Congenital diaphragmatic hernias: from genes to mechanisms to therapies
Author(s) -
Gabrielle Kardon,
Kate G. Ackerman,
David J. McCulley,
Yufeng Shen,
Julia Wynn,
Linshan Shang,
Eric L. Bogenschutz,
Xin Sun,
Wendy K. Chung
Publication year - 2017
Publication title -
disease models and mechanisms
Language(s) - English
Resource type - Journals
SCImago Journal Rank - 2.327
H-Index - 83
eISSN - 1754-8411
pISSN - 1754-8403
DOI - 10.1242/dmm.028365
Subject(s) - pulmonary hypoplasia , congenital diaphragmatic hernia , pulmonary hypertension , hypoplasia , fetus , lung , biology , diaphragm (acoustics) , bioinformatics , medicine , genetics , pregnancy , physics , acoustics , loudspeaker
Congenital diaphragmatic hernias (CDHs) and structural anomalies of the diaphragm are a common class of congenital birth defects that are associated with significant morbidity and mortality due to associated pulmonary hypoplasia, pulmonary hypertension and heart failure.
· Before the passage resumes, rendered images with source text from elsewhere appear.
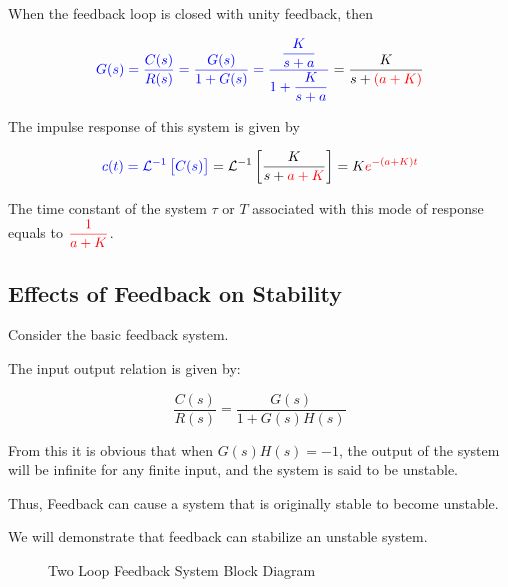 \documentclass[
  14pt,
  a4paper,
  oneside,
  open=any,
  a4paper,
  14pt]{report}
\begin{document}
When the feedback loop is closed with unity feedback, then

\[
    \textcolor{blue}{G(s) = \dfrac{C(s)}{R(s)} = \dfrac{G(s)}{1+G(s)} = \dfrac{\dfrac{K}{s+a}}{1+\dfrac{K}{s+a}}} = \dfrac{K}{s+\textcolor{red}{(a+K)}}
\]

The impulse response of this system is given by

\[  
    \textcolor{blue}{c(t) = \mathcal{L}^{-1}\left[C(s)\right]} = \mathcal{L}^{-1}\left[\dfrac{K}{s+\textcolor{red}{a + K}}\right] = K\textcolor{red}{e^{-(a+K)t}}
\]

The time constant of the system \(\tau\) or \(T\) associated with this
mode of response equals to \(\textcolor{red}{\dfrac{1}{a+K}}\).

\subsection{Effects of Feedback on
Stability}\label{effects-of-feedback-on-stability}

Consider the basic feedback system.

The input output relation is given by:

\[
    \dfrac{C(s)}{R(s)} = \dfrac{G(s)}{1+G(s)H(s)}
\]

From this it is obvious that when \(G(s)H(s) = -1\), the output of the
system will be infinite for any finite input, and the system is said to
be unstable.

Thus, Feedback can cause a system that is originally stable to become
unstable.

We will demonstrate that feedback can stabilize an unstable system.

\begin{figure}[H]


\caption{\label{fig-feedback-diagram-2}Two Loop Feedback System Block
Diagram}

\end{figure}%
\end{document}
In ∼30% of CDH patients, genomic analyses have identified a range of genetic defects, including chromosomal anomalies, copy number variants and sequence variants. The affected genes identified in CDH patients include transcription factors, such as GATA4 , ZFPM2 , NR2F2 and WT1 , and signaling pathway components, including members of the retinoic acid pathway. Mutations in these genes affect diaphragm development and can have pleiotropic effects on pulmonary and cardiac development. New therapies, including fetal endoscopic tracheal occlusion and prenatal transplacental fetal treatments, aim to normalize lung development and pulmonary vascular tone to prevent and treat lung hypoplasia and pulmonary hypertension, respectively. Studies of the association between particular genetic mutations and clinical outcomes should allow us to better understand the origin of this birth defect and to improve our ability to predict and identify patients most likely to benefit from specialized treatment strategies.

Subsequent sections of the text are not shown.